Source: Sundstrup E, Jakobsen MD, Brandt M, et al. Rehabilitation Research and Practice, 2014.

Time trends in musculoskeletal disorders attributed to work exposures in Ontario using three independent data sources, 2004–2011

Objective: Work-related musculoskeletal disorders (MSDs) are the leading cause of work disability in the developed economies. The objective of this study was to describe trends in the incidence of MSDs attributed to work exposures in Ontario over the period 2004–2011.
Methods: An observational study of work-related morbidity obtained from three independent sources for a complete population of approximately six million occupationally active adults aged 15–64 in the largest Canadian province. We implemented a conceptually concordant case definition for work-related non-traumatic MSDs in three population-based data sources: emergency department encounter records, lost-time workers' compensation claims and representative samples of Ontario workers participating in consecutive waves of a national health interview survey.
Results: Over the 8-year observation period, the annual per cent change (APC) in the incidence of work-related MSDs was −3.4% (95% CI −4.9% to −1.9%) in emergency departments' administrative records, −7.2% (−8.5% to −5.8%) in lost-time workers' compensation claims and −5.3% (−7.2% to −3.5%) among participants in the national health interview survey. Corresponding APC measures for all other work-related conditions were −5.4% (−6.6% to −4.2%), −6.0% (−6.7% to −5.3%) and −5.3% (−7.8% to −2.8%), respectively. Incidence rate declines were substantial in the economic recession following the 2008 global financial crisis.
Conclusions: The three independent population-based data sources used in this study documented an important reduction in the incidence of work-related morbidity attributed to non-traumatic MSDs. The results of this study are consistent with an interpretation that the burden of non-traumatic MSDs arising from work exposures is declining among working-age adults.

Source: Cameron A Mustard, Andrea Chambers, Selahadin Ibrahim, Jacob Etches, Peter Smith. Occup Environ Med, 2014.
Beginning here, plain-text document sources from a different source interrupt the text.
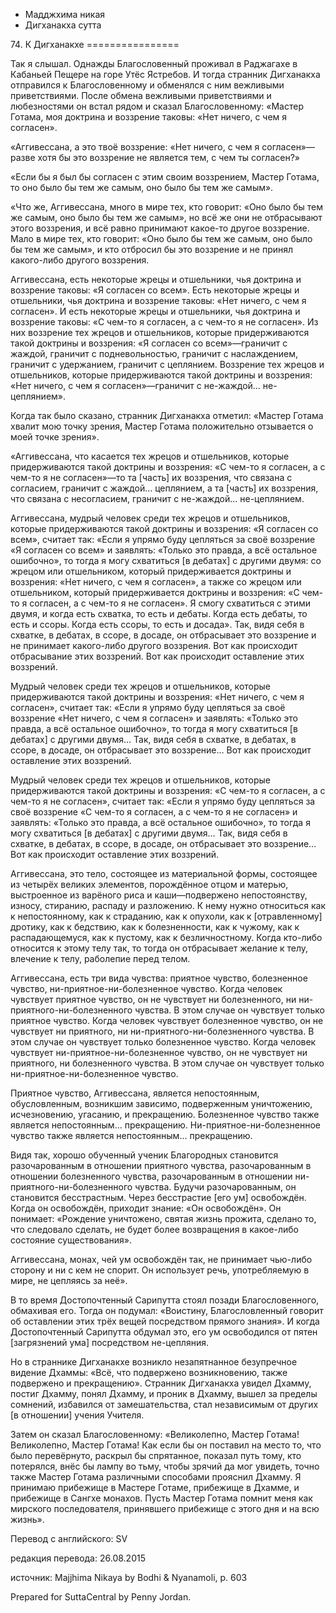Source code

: 









* Мадджхима никая
* Дигханакха сутта


74\. К Дигханакхе
\=\=\=\=\=\=\=\=\=\=\=\=\=\=\=\=



Так я слышал\. Однажды Благословенный проживал в Раджагахе в Кабаньей Пещере на горе Утёс Ястребов\. И тогда странник Дигханакха отправился к Благословенному и обменялся с ним вежливыми приветствиями\. После обмена вежливыми приветствиями и любезностями он встал рядом и сказал Благословенному: «Мастер Готама, моя доктрина и воззрение таковы: «Нет ничего, с чем я согласен»\.


«Аггивессана, а это твоё воззрение: «Нет ничего, с чем я согласен»—разве хотя бы это воззрение не является тем, с чем ты согласен?»


«Если бы я был бы согласен с этим своим воззрением, Мастер Готама, то оно было бы тем же самым, оно было бы тем же самым»\.


«Что же, Аггивессана, много в мире тех, кто говорит: «Оно было бы тем же самым, оно было бы тем же самым», но всё же они не отбрасывают этого воззрения, и всё равно принимают какое\-то другое воззрение\. Мало в мире тех, кто говорит: «Оно было бы тем же самым, оно было бы тем же самым», и кто отбросил бы это воззрение и не принял какого\-либо другого воззрения\.


Аггивессана, есть некоторые жрецы и отшельники, чья доктрина и воззрение таковы: «Я согласен со всем»\. Есть некоторые жрецы и отшельники, чья доктрина и воззрение таковы: «Нет ничего, с чем я согласен»\. И есть некоторые жрецы и отшельники, чья доктрина и воззрение таковы: «С чем\-то я согласен, а с чем\-то я не согласен»\. Из них воззрение тех жрецов и отшельников, которые придерживаются такой доктрины и воззрения: «Я согласен со всем»—граничит с жаждой, граничит с подневольностью, граничит с наслаждением, граничит с удержанием, граничит с цеплянием\. Воззрение тех жрецов и отшельников, которые придерживаются такой доктрины и воззрения: «Нет ничего, с чем я согласен»—граничит с не\-жаждой… не\-цеплянием»\.


Когда так было сказано, странник Дигханакха отметил: «Мастер Готама хвалит мою точку зрения, Мастер Готама положительно отзывается о моей точке зрения»\.


«Аггивессана, что касается тех жрецов и отшельников, которые придерживаются такой доктрины и воззрения: «С чем\-то я согласен, а с чем\-то я не согласен»—то та \[часть\] их воззрения, что связана с согласием, граничит с жаждой… цеплянием, а та \[часть\] их воззрения, что связана с несогласием, граничит с не\-жаждой… не\-цеплянием\.


Аггивессана, мудрый человек среди тех жрецов и отшельников, которые придерживаются такой доктрины и воззрения: «Я согласен со всем», считает так: «Если я упрямо буду цепляться за своё воззрение «Я согласен со всем» и заявлять: «Только это правда, а всё остальное ошибочно», то тогда я могу схватиться \[в дебатах\] с другими двумя: со жрецом или отшельником, который придерживается доктрины и воззрения: «Нет ничего, с чем я согласен», а также со жрецом или отшельником, который придерживается доктрины и воззрения: «С чем\-то я согласен, а с чем\-то я не согласен»\. Я смогу схватиться с этими двумя, и когда есть схватка, то есть и дебаты\. Когда есть дебаты, то есть и ссоры\. Когда есть ссоры, то есть и досада»\. Так, видя себя в схватке, в дебатах, в ссоре, в досаде, он отбрасывает это воззрение и не принимает какого\-либо другого воззрения\. Вот как происходит отбрасывание этих воззрений\. Вот как происходит оставление этих воззрений\.


Мудрый человек среди тех жрецов и отшельников, которые придерживаются такой доктрины и воззрения: «Нет ничего, с чем я согласен», считает так: «Если я упрямо буду цепляться за своё воззрение «Нет ничего, с чем я согласен» и заявлять: «Только это правда, а всё остальное ошибочно», то тогда я могу схватиться \[в дебатах\] с другими двумя… Так, видя себя в схватке, в дебатах, в ссоре, в досаде, он отбрасывает это воззрение… Вот как происходит оставление этих воззрений\.


Мудрый человек среди тех жрецов и отшельников, которые придерживаются такой доктрины и воззрения: «С чем\-то я согласен, а с чем\-то я не согласен», считает так: «Если я упрямо буду цепляться за своё воззрение «С чем\-то я согласен, а с чем\-то я не согласен» и заявлять: «Только это правда, а всё остальное ошибочно», то тогда я могу схватиться \[в дебатах\] с другими двумя… Так, видя себя в схватке, в дебатах, в ссоре, в досаде, он отбрасывает это воззрение… Вот как происходит оставление этих воззрений\.


Аггивессана, это тело, состоящее из материальной формы, состоящее из четырёх великих элементов, порождённое отцом и матерью, выстроенное из варёного риса и каши—подвержено непостоянству, износу, стиранию, распаду и разложению\. К нему нужно относиться как к непостоянному, как к страданию, как к опухоли, как к \[отравленному\] дротику, как к бедствию, как к болезненности, как к чужому, как к распадающемуся, как к пустому, как к безличностному\. Когда кто\-либо относится к этому телу так, то тогда он отбрасывает желание к телу, влечение к телу, раболепие перед телом\.


Аггивессана, есть три вида чувства: приятное чувство, болезненное чувство, ни\-приятное\-ни\-болезненное чувство\. Когда человек чувствует приятное чувство, он не чувствует ни болезненного, ни ни\-приятного\-ни\-болезненного чувства\. В этом случае он чувствует только приятное чувство\. Когда человек чувствует болезненное чувство, он не чувствует ни приятного, ни ни\-приятного\-ни\-болезненного чувства\. В этом случае он чувствует только болезненное чувство\. Когда человек чувствует ни\-приятное\-ни\-болезненное чувство, он не чувствует ни приятного, ни болезненного чувства\. В этом случае он чувствует только ни\-приятное\-ни\-болезненное чувство\.


Приятное чувство, Аггивессана, является непостоянным, обусловленным, возникшим зависимо, подверженным уничтожению, исчезновению, угасанию, и прекращению\. Болезненное чувство также является непостоянным… прекращению\. Ни\-приятное\-ни\-болезненное чувство также является непостоянным… прекращению\.


Видя так, хорошо обученный ученик Благородных становится разочарованным в отношении приятного чувства, разочарованным в отношении болезненного чувства, разочарованным в отношении ни\-приятного\-ни\-болезненного чувства\. Будучи разочарованным, он становится бесстрастным\. Через бесстрастие \[его ум\] освобождён\. Когда он освобождён, приходит знание: «Он освобождён»\. Он понимает: «Рождение уничтожено, святая жизнь прожита, сделано то, что следовало сделать, не будет более возвращения в какое\-либо состояние существования»\.


Аггивессана, монах, чей ум освобождён так, не принимает чью\-либо сторону и ни с кем не спорит\. Он использует речь, употребляемую в мире, не цепляясь за неё»\.


В то время Достопочтенный Сарипутта стоял позади Благословенного, обмахивая его\. Тогда он подумал: «Воистину, Благословленный говорит об оставлении этих трёх вещей посредством прямого знания»\. И когда Достопочтенный Сарипутта обдумал это, его ум освободился от пятен \[загрязнений ума\] посредством не\-цепляния\.


Но в страннике Дигханакхе возникло незапятнанное безупречное видение Дхаммы: «Всё, что подвержено возникновению, также подвержено и прекращению»\. Странник Дигханакха увидел Дхамму, постиг Дхамму, понял Дхамму, и проник в Дхамму, вышел за пределы сомнений, избавился от замешательства, стал независимым от других \[в отношении\] учения Учителя\.


Затем он сказал Благословенному: «Великолепно, Мастер Готама\! Великолепно, Мастер Готама\! Как если бы он поставил на место то, что было перевёрнуто, раскрыл бы спрятанное, показал путь тому, кто потерялся, внёс бы лампу во тьму, чтобы зрячий да мог увидеть, точно также Мастер Готама различными способами прояснил Дхамму\. Я принимаю прибежище в Мастере Готаме, прибежище в Дхамме, и прибежище в Сангхе монахов\. Пусть Мастер Готама помнит меня как мирского последователя, принявшего прибежище с этого дня и на всю жизнь»\.



Перевод с английского: SV


редакция перевода: 26\.08\.2015


источник: Majjhima Nikaya by Bodhi & Nyanamoli, p\. 603


Prepared for SuttaCentral by Penny Jordan\.






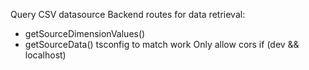 Query CSV datasource
Backend routes for data retrieval:
* getSourceDimensionValues()
* getSourceData()
tsconfig to match work
Only allow cors if (dev && localhost)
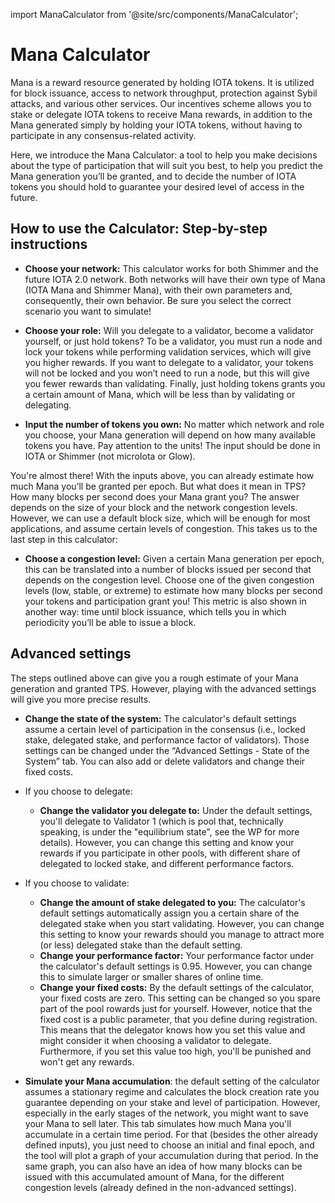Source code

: import ManaCalculator from '@site/src/components/ManaCalculator';

# Mana Calculator 

Mana is a reward resource generated by holding IOTA tokens. It is utilized for block issuance, access to network throughput, protection against Sybil attacks, and various other services. Our incentives scheme allows you to stake or delegate IOTA tokens to receive Mana rewards, in addition to the Mana generated simply by holding your IOTA tokens, without having to participate in any consensus-related activity.

Here, we introduce the Mana Calculator: a tool to help you make decisions about the type of participation that will suit you best, to help you predict the Mana generation you’ll be granted, and to decide the number of IOTA tokens you should hold to guarantee your desired level of access in the future.

## How to use the Calculator: Step-by-step instructions

- **Choose your network:** This calculator works for both Shimmer and the future IOTA 2.0 network. Both networks will have their own type of Mana (IOTA Mana and Shimmer Mana), with their own parameters and, consequently, their own behavior. Be sure you select the correct scenario you want to simulate! 

- **Choose your role:** Will you delegate to a validator, become a validator yourself, or just hold tokens? To be a validator, you must run a node and lock your tokens while performing validation services, which will give you higher rewards. If you want to delegate to a validator, your tokens will not be locked and you won’t need to run a node, but this will give you fewer rewards than validating. Finally, just holding tokens grants you a certain amount of Mana, which will be less than by validating or delegating.

- **Input the number of tokens you own:** No matter which network and role you choose, your Mana generation will depend on how many available tokens you have. Pay attention to the units! The input should be done in IOTA or Shimmer (not microIota or Glow).

You're almost there! With the inputs above, you can already estimate how much Mana you’ll be granted per epoch. But what does it mean in TPS? How many blocks per second does your Mana grant you? The answer depends on the size of your block and the network congestion levels. However, we can use a default block size, which will be enough for most applications, and assume certain levels of congestion. This takes us to the last step in this calculator:

- **Choose a congestion level:** Given a certain Mana generation per epoch, this can be translated into a number of blocks issued per second that depends on the congestion level. Choose one of the given congestion levels (low, stable, or extreme) to estimate how many blocks per second your tokens and participation grant you! This metric is also shown in another way: time until block issuance, which tells you in which periodicity you’ll be able to issue a block.

<ManaCalculator/>


## Advanced settings

The steps outlined above can give you a rough estimate of your Mana generation and granted TPS. However, playing with the advanced settings will give you more precise results. 

- **Change the state of the system:** The calculator's default settings assume a certain level of participation in the consensus (i.e., locked stake, delegated stake, and performance factor of validators). Those settings can be changed under the “Advanced Settings - State of the System” tab. You can also add or delete validators and change their fixed costs. 

- If you choose to delegate:
   - **Change the validator you delegate to:** Under the default settings, you'll delegate to Validator 1 (which is  pool that, technically speaking, is under the "equilibrium state", see the WP for more details). However, you can change this setting and know your rewards if you participate in other pools, with different share of delegated to locked stake, and different performance factors.

- If you choose to validate:
   - **Change the amount of stake delegated to you:** The calculator's default settings automatically assign you a certain share of the delegated stake when you start validating. However, you can change this setting to know your rewards should you manage to attract more (or less) delegated stake than the default setting.
   - **Change your performance factor:** Your performance factor under the calculator's default settings is 0.95. However, you can change this to simulate larger or smaller shares of online time. 
   - **Change your fixed costs:** By the default settings of the calculator, your fixed costs are zero. This setting can be changed so you spare part of the pool rowards just for yourself. However, notice that the fixed cost is a public parameter, that you define during registration. This means that the delegator knows how you set this value and might consider it when choosing a validator to delegate. Furthermore, if you set this value too high, you'll be punished and won't get any rewards.

- **Simulate your Mana accumulation**: the default setting of the calculator assumes a stationary regime and calculates the block creation rate you guarantee depending on your stake and level of participation. However, especially in the early stages of the network, you might want to save your Mana to sell later. This tab simulates how much Mana you'll accumulate in a certain time period. For that (besides the other already defined inputs), you just need to choose an initial and final epoch, and the tool will plot a graph of your accumulation during that period. In the same graph, you can also have an idea of how many blocks can be issued with this accumulated amount of Mana, for the different congestion levels (already defined in the non-advanced settings).


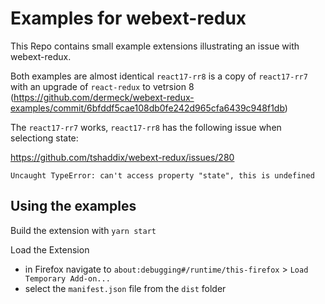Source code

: # Examples for webext-redux

This Repo contains small example extensions illustrating an issue with webext-redux. 

Both examples are almost identical `react17-rr8` is a copy of `react17-rr7` with an upgrade of `react-redux` to vetrsion 8 (https://github.com/dermeck/webext-redux-examples/commit/6bfddf5cae108db0fe242d965cfa6439c948f1db) 

The `react17-rr7` works, `react17-rr8` has the following issue when selectiong state:

https://github.com/tshaddix/webext-redux/issues/280

`Uncaught TypeError: can't access property "state", this is undefined` 


## Using the examples
Build the extension with `yarn start`

Load the Extension
- in Firefox navigate to `about:debugging#/runtime/this-firefox` > `Load  Temporary Add-on...`
- select the `manifest.json` file from the `dist` folder


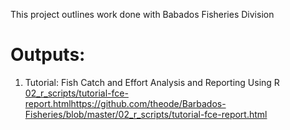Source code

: This project outlines work done with Babados Fisheries Division

# Outputs:
1. Tutorial: Fish Catch and Effort Analysis and Reporting Using R [02_r_scripts/tutorial-fce-report.html](https://github.com/theode/Barbados-Fisheries/blob/master/02_r_scripts/tutorial-fce-report.html)https://github.com/theode/Barbados-Fisheries/blob/master/02_r_scripts/tutorial-fce-report.html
The effect of the presence and characteristics of an outlying group on exposure–outcome associations

Objectives: Physical exposures (eg, lifting or bending) are believed to be risk factors for low-back pain (LBP), but the literature is inconsistent. Exposure and LBP prevalence differ considerably between occupations, and exposure–outcome associations could be severely modified by the presence of particular occupational groups. We aimed to investigate the influence of such outlying groups on the properties of associations between exposure and LBP.
Methods: Lifting and trunk flexion were observed for 371 of 1131 workers within 19 groups. LBP was obtained from all workers during three follow-up years. Both exposure variables were associated with LBP (P<0.01) in this parent dataset. By removing the 19 groups one-by-one and performing logistic regressions analysis on the 18 remaining groups, we demonstrated that one group, mainly road workers, with outlying exposures and LBP prevalence substantially affected the exposure–outcome association in the total population. In order to further examine this phenomenon, we assessed, by simulation, the influence of realistic sizes (n=4, 8, 16, 32, 64, 128), mean exposures (e=2000, 3000, 4000 lifts and e=30, 40, 50% trunk flexion time) and LBP prevalences (p=70, 80, 90, 100%) of the outlying group on the strength and certainty of the eventual relationship between exposure and LBP. For each combination of n, e and p, 3000 virtual studies were constructed, including the simulated group together with the other 18 original groups from the parent data-set. Average odds ratios (OR), 95% confidence limits, and power (P<0.05) were calculated across these 3000 studies as measures of the properties of each virtual study design.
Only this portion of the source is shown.